Print all entries precisely as they are written.
*** The records ***
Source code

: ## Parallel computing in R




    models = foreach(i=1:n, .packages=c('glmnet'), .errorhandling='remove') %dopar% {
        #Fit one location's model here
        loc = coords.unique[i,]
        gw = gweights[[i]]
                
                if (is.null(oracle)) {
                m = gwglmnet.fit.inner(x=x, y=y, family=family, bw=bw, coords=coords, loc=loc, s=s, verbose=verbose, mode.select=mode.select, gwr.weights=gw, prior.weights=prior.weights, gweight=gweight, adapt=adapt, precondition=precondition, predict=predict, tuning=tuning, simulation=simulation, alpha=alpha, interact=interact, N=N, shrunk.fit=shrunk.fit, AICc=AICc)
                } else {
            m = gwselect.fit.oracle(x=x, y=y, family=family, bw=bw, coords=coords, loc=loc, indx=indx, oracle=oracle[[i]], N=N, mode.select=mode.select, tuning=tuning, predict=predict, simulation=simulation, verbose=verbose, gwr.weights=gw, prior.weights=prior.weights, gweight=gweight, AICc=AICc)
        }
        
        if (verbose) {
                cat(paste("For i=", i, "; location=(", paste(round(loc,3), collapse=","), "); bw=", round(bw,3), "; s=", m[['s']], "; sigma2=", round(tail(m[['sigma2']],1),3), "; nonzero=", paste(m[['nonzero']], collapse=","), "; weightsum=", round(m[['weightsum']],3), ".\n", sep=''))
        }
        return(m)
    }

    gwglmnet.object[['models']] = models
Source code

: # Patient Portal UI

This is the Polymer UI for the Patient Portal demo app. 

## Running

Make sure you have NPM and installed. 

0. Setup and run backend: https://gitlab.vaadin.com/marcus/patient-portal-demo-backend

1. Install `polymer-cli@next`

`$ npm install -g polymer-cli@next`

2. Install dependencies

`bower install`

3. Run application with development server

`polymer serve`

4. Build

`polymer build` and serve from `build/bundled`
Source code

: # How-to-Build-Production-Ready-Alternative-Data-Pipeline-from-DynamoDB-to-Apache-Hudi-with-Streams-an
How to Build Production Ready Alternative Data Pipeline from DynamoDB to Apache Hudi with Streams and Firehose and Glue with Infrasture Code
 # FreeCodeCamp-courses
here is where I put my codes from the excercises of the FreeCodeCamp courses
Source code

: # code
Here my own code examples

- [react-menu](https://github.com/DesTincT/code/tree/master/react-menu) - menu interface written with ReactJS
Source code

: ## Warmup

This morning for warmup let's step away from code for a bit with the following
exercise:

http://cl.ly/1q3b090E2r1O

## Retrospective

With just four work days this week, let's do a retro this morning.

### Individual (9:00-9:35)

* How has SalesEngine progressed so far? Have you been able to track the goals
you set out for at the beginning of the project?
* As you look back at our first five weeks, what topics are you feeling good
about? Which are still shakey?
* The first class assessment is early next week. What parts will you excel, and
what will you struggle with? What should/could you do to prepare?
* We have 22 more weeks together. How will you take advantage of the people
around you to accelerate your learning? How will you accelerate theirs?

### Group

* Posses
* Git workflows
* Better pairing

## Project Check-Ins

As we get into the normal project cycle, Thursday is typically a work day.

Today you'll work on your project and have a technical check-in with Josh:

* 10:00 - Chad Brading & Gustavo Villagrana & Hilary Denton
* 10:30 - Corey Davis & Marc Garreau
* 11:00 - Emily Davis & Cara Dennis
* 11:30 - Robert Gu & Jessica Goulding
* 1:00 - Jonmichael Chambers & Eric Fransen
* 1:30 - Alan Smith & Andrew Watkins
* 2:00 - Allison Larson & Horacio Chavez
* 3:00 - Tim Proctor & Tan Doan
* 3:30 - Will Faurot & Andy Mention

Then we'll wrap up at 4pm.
*** End of The records ***
» **Exercise answer**:
Source code

: ## Parallel computing in R




    models = foreach(i=1:n, .packages=c('glmnet'), .errorhandling='remove') %dopar% {
        #Fit one location's model here
        loc = coords.unique[i,]
        gw = gweights[[i]]
                
                if (is.null(oracle)) {
                m = gwglmnet.fit.inner(x=x, y=y, family=family, bw=bw, coords=coords, loc=loc, s=s, verbose=verbose, mode.select=mode.select, gwr.weights=gw, prior.weights=prior.weights, gweight=gweight, adapt=adapt, precondition=precondition, predict=predict, tuning=tuning, simulation=simulation, alpha=alpha, interact=interact, N=N, shrunk.fit=shrunk.fit, AICc=AICc)
                } else {
            m = gwselect.fit.oracle(x=x, y=y, family=family, bw=bw, coords=coords, loc=loc, indx=indx, oracle=oracle[[i]], N=N, mode.select=mode.select, tuning=tuning, predict=predict, simulation=simulation, verbose=verbose, gwr.weights=gw, prior.weights=prior.weights, gweight=gweight, AICc=AICc)
        }
        
        if (verbose) {
                cat(paste("For i=", i, "; location=(", paste(round(loc,3), collapse=","), "); bw=", round(bw,3), "; s=", m[['s']], "; sigma2=", round(tail(m[['sigma2']],1),3), "; nonzero=", paste(m[['nonzero']], collapse=","), "; weightsum=", round(m[['weightsum']],3), ".\n", sep=''))
        }
        return(m)
    }

    gwglmnet.object[['models']] = models
Source code

: # Patient Portal UI

This is the Polymer UI for the Patient Portal demo app. 

## Running

Make sure you have NPM and installed. 

0. Setup and run backend: https://gitlab.vaadin.com/marcus/patient-portal-demo-backend

1. Install `polymer-cli@next`

`$ npm install -g polymer-cli@next`

2. Install dependencies

`bower install`

3. Run application with development server

`polymer serve`

4. Build

`polymer build` and serve from `build/bundled`
Source code

: # How-to-Build-Production-Ready-Alternative-Data-Pipeline-from-DynamoDB-to-Apache-Hudi-with-Streams-an
How to Build Production Ready Alternative Data Pipeline from DynamoDB to Apache Hudi with Streams and Firehose and Glue with Infrasture Code
 # FreeCodeCamp-courses
here is where I put my codes from the excercises of the FreeCodeCamp courses
Source code

: # code
Here my own code examples

- [react-menu](https://github.com/DesTincT/code/tree/master/react-menu) - menu interface written with ReactJS
Source code

: ## Warmup

This morning for warmup let's step away from code for a bit with the following
exercise:

http://cl.ly/1q3b090E2r1O

## Retrospective

With just four work days this week, let's do a retro this morning.

### Individual (9:00-9:35)

* How has SalesEngine progressed so far? Have you been able to track the goals
you set out for at the beginning of the project?
* As you look back at our first five weeks, what topics are you feeling good
about? Which are still shakey?
* The first class assessment is early next week. What parts will you excel, and
what will you struggle with? What should/could you do to prepare?
* We have 22 more weeks together. How will you take advantage of the people
around you to accelerate your learning? How will you accelerate theirs?

### Group

* Posses
* Git workflows
* Better pairing

## Project Check-Ins

As we get into the normal project cycle, Thursday is typically a work day.

Today you'll work on your project and have a technical check-in with Josh:

* 10:00 - Chad Brading & Gustavo Villagrana & Hilary Denton
* 10:30 - Corey Davis & Marc Garreau
* 11:00 - Emily Davis & Cara Dennis
* 11:30 - Robert Gu & Jessica Goulding
* 1:00 - Jonmichael Chambers & Eric Fransen
* 1:30 - Alan Smith & Andrew Watkins
* 2:00 - Allison Larson & Horacio Chavez
* 3:00 - Tim Proctor & Tan Doan
* 3:30 - Will Faurot & Andy Mention

Then we'll wrap up at 4pm.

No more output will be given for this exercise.